Hay seres que parecen venir a este mundo sólo para dar testimonio de él: impugnándolo. Seres cuya arquitectura –hecha de ramas fragilísimas, de claroscuros tenaces, de cristalería que atardece siempre– no soporta la intemperie brutal de esta vida en este mundo. Vienen a cuestionarlo todo con su vida; su propia vida es un grito mudo, escandaloso de puro No, de voz que apenas se oye en mitad de esta farsa violenta, esta mentirosa ordinariez (también llamada Realidad), erizada por todas partes de gritos como inmensos rascacielos de nada, soberbios de nada, que no dejan oír la melodía encriptada del silencio.

Fe en ti sola, Alejandra. Fe en ti sola.

Imposible la plena comunicación humana. Los otros siempre nos aceptan mutilados, jamás con la totalidad de nuestros vicios y virtudes. Seguramente nos rechazan por ese aspecto de mendigos repelentes que proporcionan la angustia y la soledad.

Fe en ti sola, Alejandra; en ti sola. Furiosamente (¿equivocadamente?): en tu angustia y tu soledad.

La angustia y la soledad, en este caso que nos ocupa, pesan más de mil páginas.
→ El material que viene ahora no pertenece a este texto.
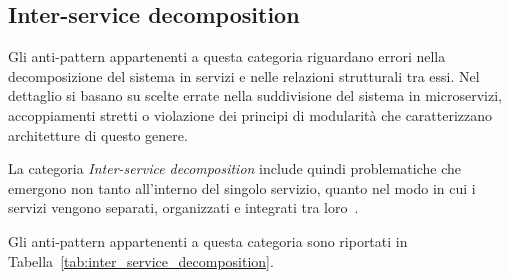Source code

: \normalsize

\subsection{Inter-service decomposition}

Gli anti-pattern appartenenti a questa categoria riguardano errori nella decomposizione del sistema in servizi e nelle relazioni strutturali tra essi. Nel dettaglio si basano su scelte errate nella suddivisione del sistema in microservizi, accoppiamenti stretti o violazione dei principi di modularità che caratterizzano architetture di questo genere.

La categoria \textit{Inter-service decomposition} include quindi problematiche che emergono non tanto all’interno del singolo servizio, quanto nel modo in cui i servizi vengono separati, organizzati e integrati tra loro~\cite{CernyCatalogo}.


Gli anti-pattern appartenenti a questa categoria sono riportati in Tabella~\ref{tab:inter_service_decomposition}.


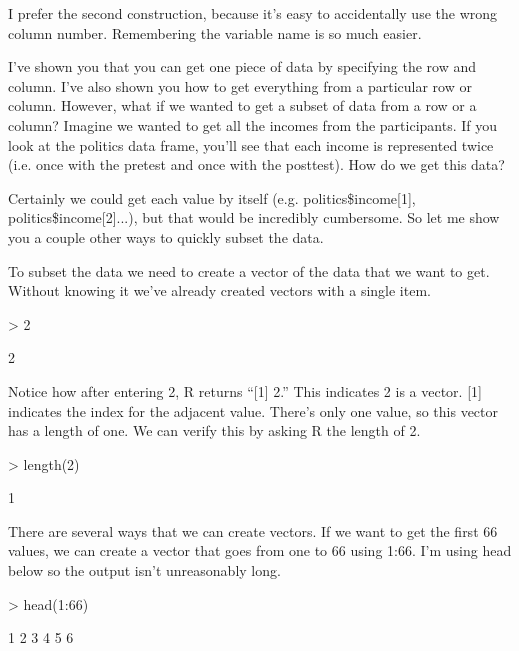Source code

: \documentclass[12pt]{article}
\begin{document}
I prefer the second construction, because it's easy to accidentally use the
wrong column number. Remembering the variable name is so much easier.

I've shown you that you can get one piece of data by specifying the row and column.
I've also shown you how to get everything from a particular row or column. However,
what if we wanted to get a subset of data from a row or a column? Imagine we
wanted to get all the incomes from the participants. If you look at the politics
data frame, you'll see that each income is represented twice (i.e. once with
the pretest and once with the posttest). How do we get this data?

Certainly we could get each value by itself (e.g. politics\$income[1],
politics\$income[2]...), but that would be incredibly cumbersome. So let me show
you a couple other ways to quickly subset the data.

To subset the data we need to create a vector of the data that we want to get.
Without knowing it we've already created vectors with a single item.

\begin{Schunk}
\begin{Sinput}
> 2
\end{Sinput}
\begin{Soutput}
[1] 2
\end{Soutput}
\end{Schunk}

Notice how after entering 2, R returns ``[1] 2.'' This indicates 2 is a vector.
[1] indicates the index for the adjacent value. There's only one value, so this
vector has a length of one. We can verify this by asking R the length of 2.

\begin{Schunk}
\begin{Sinput}
> length(2)
\end{Sinput}
\begin{Soutput}
[1] 1
\end{Soutput}
\end{Schunk}

There are several ways that we can create vectors. If we want to get the first
66 values, we can create a vector that goes from one to 66 using 1:66. I'm
using head below so the output isn't unreasonably long.

\begin{Schunk}
\begin{Sinput}
> head(1:66)
\end{Sinput}
\begin{Soutput}
[1] 1 2 3 4 5 6
\end{Soutput}
\end{Schunk}
\end{document}
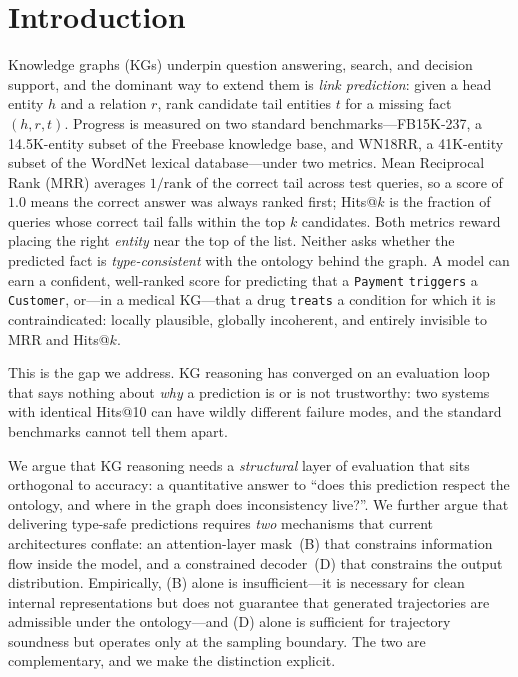\section{Introduction}
\label{sec:introduction}

Knowledge graphs (KGs) underpin question answering, search, and decision
support, and the dominant way to extend them is \emph{link prediction}:
given a head entity $h$ and a relation $r$, rank candidate tail entities
$t$ for a missing fact $(h, r, t)$. Progress is measured on two standard
benchmarks---FB15K-237, a 14.5K-entity subset of the Freebase knowledge
base, and WN18RR, a 41K-entity subset of the WordNet lexical
database---under two metrics. Mean Reciprocal Rank (MRR) averages
$1/\mathrm{rank}$ of the correct tail across test queries, so a score of
$1.0$ means the correct answer was always ranked first; Hits@$k$ is the
fraction of queries whose correct tail falls within the top $k$ candidates.
Both metrics reward placing the right \emph{entity} near the top of the
list. Neither asks whether the predicted fact is \emph{type-consistent}
with the ontology behind the graph. A model can earn a confident,
well-ranked score for predicting that a \texttt{Payment} \texttt{triggers}
a \texttt{Customer}, or---in a medical KG---that a drug \texttt{treats} a
condition for which it is contraindicated: locally plausible, globally
incoherent, and entirely invisible to MRR and Hits@$k$.

This is the gap we address. KG reasoning has converged on an evaluation
loop that says nothing about \emph{why} a prediction is or is not
trustworthy: two systems with identical Hits@10 can have wildly different
failure modes, and the standard benchmarks cannot tell them apart.

We argue that KG reasoning needs a \emph{structural} layer of evaluation
that sits orthogonal to accuracy: a quantitative answer to ``does this
prediction respect the ontology, and where in the graph does inconsistency
live?''. We further argue that delivering type-safe predictions requires
\emph{two} mechanisms that current architectures conflate: an attention-layer
mask~(B) that constrains information flow inside the model, and a
constrained decoder~(D) that constrains the output distribution. Empirically,
(B) alone is insufficient---it is necessary for clean internal
representations but does not guarantee that generated trajectories are
admissible under the ontology---and (D) alone is sufficient for trajectory
soundness but operates only at the sampling boundary. The two are
complementary, and we make the distinction explicit.

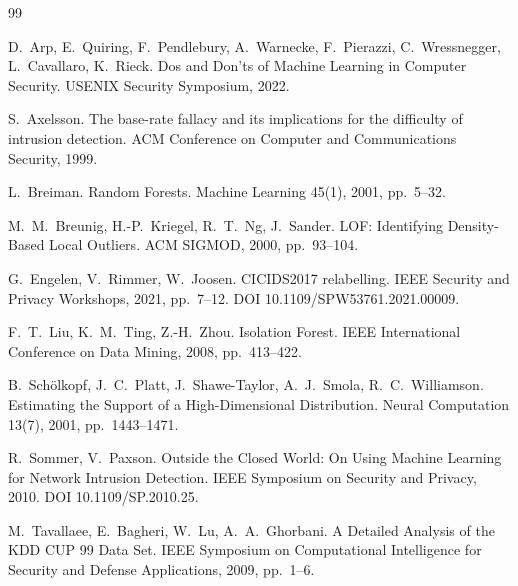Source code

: \documentclass[10pt]{article}
\begin{document}
\begin{thebibliography}{99}\small

 D.~Arp, E.~Quiring, F.~Pendlebury, A.~Warnecke, F.~Pierazzi, C.~Wressnegger, L.~Cavallaro,
K.~Rieck. Dos and Don'ts of Machine Learning in Computer Security. USENIX Security Symposium, 2022.

 S.~Axelsson. The base-rate fallacy and its implications for the difficulty of intrusion
detection. ACM Conference on Computer and Communications Security, 1999.

 L.~Breiman. Random Forests. Machine Learning 45(1), 2001, pp.~5--32.

 M.~M.~Breunig, H.-P.~Kriegel, R.~T.~Ng, J.~Sander. LOF: Identifying Density-Based Local
Outliers. ACM SIGMOD, 2000, pp.~93--104.

 G.~Engelen, V.~Rimmer, W.~Joosen. CICIDS2017 relabelling. IEEE Security and Privacy
Workshops, 2021, pp.~7--12. DOI 10.1109/SPW53761.2021.00009.

 F.~T.~Liu, K.~M.~Ting, Z.-H.~Zhou. Isolation Forest. IEEE International Conference on Data
Mining, 2008, pp.~413--422.

 B.~Sch\"olkopf, J.~C.~Platt, J.~Shawe-Taylor, A.~J.~Smola, R.~C.~Williamson. Estimating the
Support of a High-Dimensional Distribution. Neural Computation 13(7), 2001, pp.~1443--1471.

 R.~Sommer, V.~Paxson. Outside the Closed World: On Using Machine Learning for Network
Intrusion Detection. IEEE Symposium on Security and Privacy, 2010. DOI 10.1109/SP.2010.25.

 M.~Tavallaee, E.~Bagheri, W.~Lu, A.~A.~Ghorbani. A Detailed Analysis of the KDD CUP 99 Data
Set. IEEE Symposium on Computational Intelligence for Security and Defense Applications, 2009, pp.~1--6.

\end{thebibliography}
\end{document}
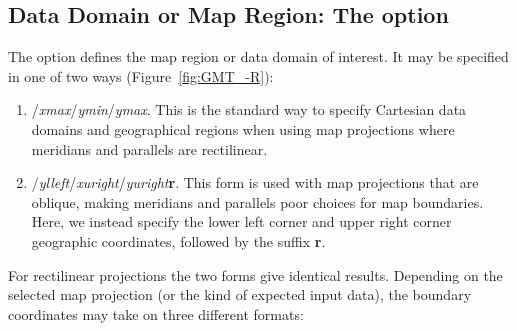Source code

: \subsection{Data Domain or Map Region: The  option}
\label{sec:R}

The  option defines the map region or data domain of interest.  It may be specified
in one of two ways (Figure~\ref{fig:GMT_-R}):
\begin{enumerate}
\item {}/{\it xmax}/{\it ymin}/{\it ymax}.  This is the standard way to specify
Cartesian data domains and geographical regions when using map projections where meridians and
parallels are rectilinear.
\item {}/{\it ylleft}/{\it xuright}/{\it yuright}{\bf r}.
This form is used with map projections that are oblique, making meridians and parallels poor
choices for map boundaries.  Here, we instead specify the lower left corner and upper right
corner geographic coordinates, followed by the suffix {\bf r}.
\end{enumerate}
For rectilinear projections the two forms give identical results.  Depending on the selected map
projection (or the kind of expected input data), the boundary coordinates may take on three different
formats:

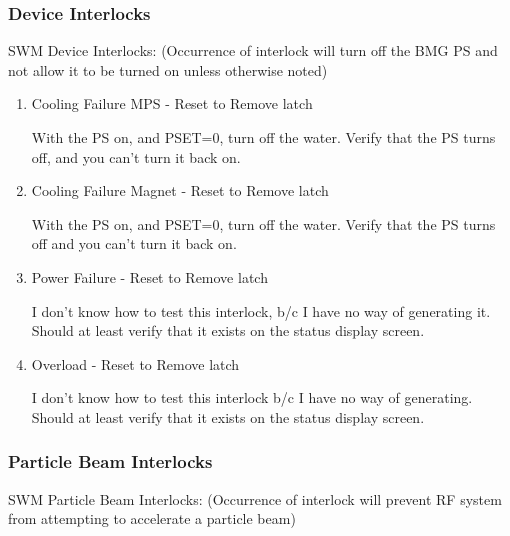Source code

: \documentclass[11pt]{book}		%
\begin{document}
\subsubsection{Device Interlocks}

SWM Device Interlocks:
(Occurrence of interlock will turn off the BMG PS and not allow it to be turned on unless otherwise noted)

\begin{enumerate}
 \item Cooling Failure MPS - Reset to Remove latch

\color{red}
With the PS on, and PSET=0, turn off the water. Verify that the PS turns off, and you can't turn it back on.
\color{black}

 \item Cooling Failure Magnet - Reset to Remove latch

\color{red}
With the PS on, and PSET=0, turn off the water. Verify that the PS turns off and you can't turn it back on.
\color{black}

 \item Power Failure - Reset to Remove latch

\color{red}
I don't know how to test this interlock, b/c I have no way of generating it. Should at least verify that it exists on the status display screen.
\color{black}

\item Overload - Reset to Remove latch

\color{red}
I don't know how to test this interlock b/c I have no way of generating. Should at least verify that it exists on the status display screen.
\color{black}

\end{enumerate}

\subsubsection{Particle Beam Interlocks}

SWM Particle Beam Interlocks:
(Occurrence of interlock will prevent RF system from attempting to accelerate a particle beam)
\end{document}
Casi mil cien páginas escritas con la urgencia del miedo, con la precisión del asesino, con el clamor de quien sólo pidió, a la postre, que alguien le abriera la puerta de una pared sin puerta. Más de mil páginas que podrían resumirse (aunque imposible resumir tanto, tanto) en un cuadro nocturno: una mendiga imperial que pide limosna en una calle desierta, titilante de frío, acechando un muro tras el que se escondiera la fiesta que alguien debía estar preparando para ella, sin llegar a invitarla nunca –pero ¿hubiera ella accedido a entrar, finalmente?: aquel orgullo infernal.

 

 

Más de mil páginas supuran en el volumen publicado en España por Lumen, hace poco más de tres años, que recoge los Diarios que Alejandra Pizarnik (Buenos Aires, 1936-1972) escribió con determinación febril a lo largo de su vida. (Su vida: todo ese tramo de tiempo en que pudo defenderse de la realidad con este idioma heredado de unos extraños, hasta que el lenguaje no pudo ya servirle más de escudo). Los diarios de Pizarnik son el testimonio de una lenta, minuciosa, conmovedora aniquilación. La suya propia, la perpetrada por ella contra la otra ella misma, harta de sentirse atrapada durante 36 años de alucinación en una soledad irreparable. Porque es cierto: hay seres que no pueden, por más que quieran, salir del abismo al que van cayendo, casi sin tregua, como al fondo de un pozo sin fondo. Y no es que no exista una agarradera en el precipicio, una salida en el laberinto, una puerta última en el sótano; pero nunca es cuestión de que exista: es cuestión de poder verla.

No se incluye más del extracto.